- **Requirement**
Only one stretch of the records below should be repeated. It starts with the line containing "### 문제: 문자열 압축" and goes on through the line containing "형식으로 하면 매우 편리!", exactly as written.

- **Entries provided**
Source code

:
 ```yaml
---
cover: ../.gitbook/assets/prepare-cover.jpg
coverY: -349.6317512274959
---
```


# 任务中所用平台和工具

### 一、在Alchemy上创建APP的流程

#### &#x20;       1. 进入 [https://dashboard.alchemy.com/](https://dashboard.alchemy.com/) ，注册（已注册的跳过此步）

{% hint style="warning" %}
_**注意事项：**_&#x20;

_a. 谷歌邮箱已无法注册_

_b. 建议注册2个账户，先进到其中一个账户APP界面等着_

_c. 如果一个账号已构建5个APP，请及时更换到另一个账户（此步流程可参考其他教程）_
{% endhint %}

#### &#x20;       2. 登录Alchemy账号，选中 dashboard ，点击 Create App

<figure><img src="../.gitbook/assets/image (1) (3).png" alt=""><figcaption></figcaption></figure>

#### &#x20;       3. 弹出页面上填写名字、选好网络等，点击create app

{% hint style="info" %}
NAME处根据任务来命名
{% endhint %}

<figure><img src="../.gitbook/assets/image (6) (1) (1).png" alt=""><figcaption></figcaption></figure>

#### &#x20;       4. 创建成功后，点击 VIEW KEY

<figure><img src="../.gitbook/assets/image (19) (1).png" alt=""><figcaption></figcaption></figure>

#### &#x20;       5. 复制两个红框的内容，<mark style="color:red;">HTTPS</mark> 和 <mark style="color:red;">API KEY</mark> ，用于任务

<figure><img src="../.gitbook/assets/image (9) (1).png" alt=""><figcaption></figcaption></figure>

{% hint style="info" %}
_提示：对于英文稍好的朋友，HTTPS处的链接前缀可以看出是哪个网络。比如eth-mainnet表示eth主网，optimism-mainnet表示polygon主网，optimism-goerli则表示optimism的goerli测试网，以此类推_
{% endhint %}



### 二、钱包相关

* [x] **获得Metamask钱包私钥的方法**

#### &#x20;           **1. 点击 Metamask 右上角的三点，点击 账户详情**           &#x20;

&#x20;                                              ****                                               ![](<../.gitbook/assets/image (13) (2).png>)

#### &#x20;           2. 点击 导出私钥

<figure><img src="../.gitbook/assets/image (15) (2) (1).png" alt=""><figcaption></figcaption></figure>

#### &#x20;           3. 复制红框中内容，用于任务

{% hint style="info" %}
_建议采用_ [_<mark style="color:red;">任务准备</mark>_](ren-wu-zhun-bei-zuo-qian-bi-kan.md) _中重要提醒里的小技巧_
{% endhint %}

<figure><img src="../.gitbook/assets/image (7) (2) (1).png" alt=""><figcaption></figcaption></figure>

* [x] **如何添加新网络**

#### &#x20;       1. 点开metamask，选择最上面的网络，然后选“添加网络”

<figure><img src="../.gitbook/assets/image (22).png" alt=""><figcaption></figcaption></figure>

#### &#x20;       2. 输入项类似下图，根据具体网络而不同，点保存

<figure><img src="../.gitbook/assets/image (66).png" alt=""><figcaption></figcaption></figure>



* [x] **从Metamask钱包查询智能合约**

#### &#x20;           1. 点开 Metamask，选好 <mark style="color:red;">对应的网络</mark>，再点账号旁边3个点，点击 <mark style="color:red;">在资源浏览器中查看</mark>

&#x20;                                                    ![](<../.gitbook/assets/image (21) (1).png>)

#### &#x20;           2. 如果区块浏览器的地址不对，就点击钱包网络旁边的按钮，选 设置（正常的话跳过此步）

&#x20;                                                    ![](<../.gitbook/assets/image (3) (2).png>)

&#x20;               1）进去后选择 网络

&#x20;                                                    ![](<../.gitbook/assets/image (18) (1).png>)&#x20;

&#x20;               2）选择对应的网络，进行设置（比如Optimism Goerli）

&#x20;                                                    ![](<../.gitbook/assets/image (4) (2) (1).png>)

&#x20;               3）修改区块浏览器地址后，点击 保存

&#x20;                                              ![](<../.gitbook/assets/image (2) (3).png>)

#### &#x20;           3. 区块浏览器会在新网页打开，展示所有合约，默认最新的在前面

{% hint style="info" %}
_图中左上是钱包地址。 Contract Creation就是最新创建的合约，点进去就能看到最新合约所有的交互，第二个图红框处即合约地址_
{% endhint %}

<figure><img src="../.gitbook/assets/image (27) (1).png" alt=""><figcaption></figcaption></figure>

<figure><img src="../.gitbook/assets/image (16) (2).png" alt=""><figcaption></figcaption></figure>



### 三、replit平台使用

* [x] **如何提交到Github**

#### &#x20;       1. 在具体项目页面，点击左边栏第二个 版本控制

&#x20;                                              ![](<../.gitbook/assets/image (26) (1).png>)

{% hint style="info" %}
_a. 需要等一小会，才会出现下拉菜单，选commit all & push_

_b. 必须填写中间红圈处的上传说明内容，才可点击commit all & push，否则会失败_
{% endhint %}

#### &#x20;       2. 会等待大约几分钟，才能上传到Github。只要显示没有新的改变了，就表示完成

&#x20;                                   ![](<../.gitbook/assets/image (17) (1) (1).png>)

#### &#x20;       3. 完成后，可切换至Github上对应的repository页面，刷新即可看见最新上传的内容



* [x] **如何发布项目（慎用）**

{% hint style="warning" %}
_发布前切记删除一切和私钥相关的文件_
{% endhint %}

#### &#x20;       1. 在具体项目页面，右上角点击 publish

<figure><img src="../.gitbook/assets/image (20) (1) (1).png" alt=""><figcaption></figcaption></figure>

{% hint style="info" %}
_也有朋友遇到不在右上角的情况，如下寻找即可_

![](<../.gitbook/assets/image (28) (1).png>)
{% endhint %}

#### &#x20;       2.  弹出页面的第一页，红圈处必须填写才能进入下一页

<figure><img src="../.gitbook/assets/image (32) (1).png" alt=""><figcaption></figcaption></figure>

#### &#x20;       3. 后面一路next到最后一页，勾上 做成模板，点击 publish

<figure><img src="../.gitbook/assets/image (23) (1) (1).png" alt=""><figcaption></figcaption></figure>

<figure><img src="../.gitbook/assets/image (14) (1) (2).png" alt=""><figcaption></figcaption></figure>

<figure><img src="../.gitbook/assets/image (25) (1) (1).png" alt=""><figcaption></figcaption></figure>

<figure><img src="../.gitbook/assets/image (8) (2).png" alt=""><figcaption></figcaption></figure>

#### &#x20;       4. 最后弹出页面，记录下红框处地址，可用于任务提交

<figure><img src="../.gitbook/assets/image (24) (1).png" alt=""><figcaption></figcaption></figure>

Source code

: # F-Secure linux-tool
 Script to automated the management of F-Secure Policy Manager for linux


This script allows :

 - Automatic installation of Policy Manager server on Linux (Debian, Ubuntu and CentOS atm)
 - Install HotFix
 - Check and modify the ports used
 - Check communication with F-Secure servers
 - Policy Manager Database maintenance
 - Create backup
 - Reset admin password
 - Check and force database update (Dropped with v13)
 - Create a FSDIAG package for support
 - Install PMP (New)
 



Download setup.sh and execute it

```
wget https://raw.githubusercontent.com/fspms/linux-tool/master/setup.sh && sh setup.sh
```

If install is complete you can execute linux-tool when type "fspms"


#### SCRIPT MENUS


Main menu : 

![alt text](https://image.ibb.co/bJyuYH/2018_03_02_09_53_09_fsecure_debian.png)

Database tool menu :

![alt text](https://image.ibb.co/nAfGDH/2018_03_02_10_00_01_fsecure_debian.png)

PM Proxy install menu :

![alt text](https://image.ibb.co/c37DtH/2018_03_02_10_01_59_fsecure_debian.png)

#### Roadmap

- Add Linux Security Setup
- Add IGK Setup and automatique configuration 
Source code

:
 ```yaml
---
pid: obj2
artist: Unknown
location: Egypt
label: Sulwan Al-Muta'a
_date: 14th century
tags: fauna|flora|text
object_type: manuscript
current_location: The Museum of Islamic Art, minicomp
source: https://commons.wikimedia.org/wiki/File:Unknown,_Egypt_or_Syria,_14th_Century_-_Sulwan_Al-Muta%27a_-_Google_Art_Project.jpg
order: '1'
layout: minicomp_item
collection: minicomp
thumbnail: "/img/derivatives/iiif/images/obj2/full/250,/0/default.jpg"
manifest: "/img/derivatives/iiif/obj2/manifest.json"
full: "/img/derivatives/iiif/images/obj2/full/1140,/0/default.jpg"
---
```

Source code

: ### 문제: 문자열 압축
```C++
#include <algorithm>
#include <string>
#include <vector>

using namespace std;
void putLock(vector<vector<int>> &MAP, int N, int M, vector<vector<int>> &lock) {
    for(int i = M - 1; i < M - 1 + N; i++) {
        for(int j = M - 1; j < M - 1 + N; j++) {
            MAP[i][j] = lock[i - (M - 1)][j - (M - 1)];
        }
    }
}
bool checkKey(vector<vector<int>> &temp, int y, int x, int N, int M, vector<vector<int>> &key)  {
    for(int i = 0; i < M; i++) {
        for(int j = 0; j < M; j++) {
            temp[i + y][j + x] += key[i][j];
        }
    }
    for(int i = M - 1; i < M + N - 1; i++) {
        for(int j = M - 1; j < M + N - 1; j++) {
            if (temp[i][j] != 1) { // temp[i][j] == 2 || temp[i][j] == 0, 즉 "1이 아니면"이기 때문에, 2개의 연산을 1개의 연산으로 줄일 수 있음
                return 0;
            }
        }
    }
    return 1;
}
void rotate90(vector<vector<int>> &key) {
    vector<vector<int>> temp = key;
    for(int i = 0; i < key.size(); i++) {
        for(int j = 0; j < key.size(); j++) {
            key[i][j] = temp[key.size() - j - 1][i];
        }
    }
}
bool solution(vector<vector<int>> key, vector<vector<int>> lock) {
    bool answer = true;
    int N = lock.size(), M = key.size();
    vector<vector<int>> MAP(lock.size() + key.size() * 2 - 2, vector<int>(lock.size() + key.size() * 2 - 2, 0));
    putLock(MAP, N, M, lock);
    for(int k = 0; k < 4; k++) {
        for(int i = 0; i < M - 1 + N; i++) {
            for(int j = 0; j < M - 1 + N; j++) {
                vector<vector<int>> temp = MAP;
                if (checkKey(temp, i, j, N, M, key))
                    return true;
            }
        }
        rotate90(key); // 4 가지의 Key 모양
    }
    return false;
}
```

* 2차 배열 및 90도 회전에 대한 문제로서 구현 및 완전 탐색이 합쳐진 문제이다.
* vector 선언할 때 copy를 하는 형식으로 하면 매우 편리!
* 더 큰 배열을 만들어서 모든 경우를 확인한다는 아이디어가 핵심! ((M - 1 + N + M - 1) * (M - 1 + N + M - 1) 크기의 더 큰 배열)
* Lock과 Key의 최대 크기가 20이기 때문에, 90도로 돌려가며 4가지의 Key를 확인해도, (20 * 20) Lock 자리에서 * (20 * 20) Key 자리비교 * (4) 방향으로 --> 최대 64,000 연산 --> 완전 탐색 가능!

- **Final answer**
: ### 문제: 문자열 압축
```C++
#include <algorithm>
#include <string>
#include <vector>

using namespace std;
void putLock(vector<vector<int>> &MAP, int N, int M, vector<vector<int>> &lock) {
    for(int i = M - 1; i < M - 1 + N; i++) {
        for(int j = M - 1; j < M - 1 + N; j++) {
            MAP[i][j] = lock[i - (M - 1)][j - (M - 1)];
        }
    }
}
bool checkKey(vector<vector<int>> &temp, int y, int x, int N, int M, vector<vector<int>> &key)  {
    for(int i = 0; i < M; i++) {
        for(int j = 0; j < M; j++) {
            temp[i + y][j + x] += key[i][j];
        }
    }
    for(int i = M - 1; i < M + N - 1; i++) {
        for(int j = M - 1; j < M + N - 1; j++) {
            if (temp[i][j] != 1) { // temp[i][j] == 2 || temp[i][j] == 0, 즉 "1이 아니면"이기 때문에, 2개의 연산을 1개의 연산으로 줄일 수 있음
                return 0;
            }
        }
    }
    return 1;
}
void rotate90(vector<vector<int>> &key) {
    vector<vector<int>> temp = key;
    for(int i = 0; i < key.size(); i++) {
        for(int j = 0; j < key.size(); j++) {
            key[i][j] = temp[key.size() - j - 1][i];
        }
    }
}
bool solution(vector<vector<int>> key, vector<vector<int>> lock) {
    bool answer = true;
    int N = lock.size(), M = key.size();
    vector<vector<int>> MAP(lock.size() + key.size() * 2 - 2, vector<int>(lock.size() + key.size() * 2 - 2, 0));
    putLock(MAP, N, M, lock);
    for(int k = 0; k < 4; k++) {
        for(int i = 0; i < M - 1 + N; i++) {
            for(int j = 0; j < M - 1 + N; j++) {
                vector<vector<int>> temp = MAP;
                if (checkKey(temp, i, j, N, M, key))
                    return true;
            }
        }
        rotate90(key); // 4 가지의 Key 모양
    }
    return false;
}
```

* 2차 배열 및 90도 회전에 대한 문제로서 구현 및 완전 탐색이 합쳐진 문제이다.
* vector 선언할 때 copy를 하는 형식으로 하면 매우 편리!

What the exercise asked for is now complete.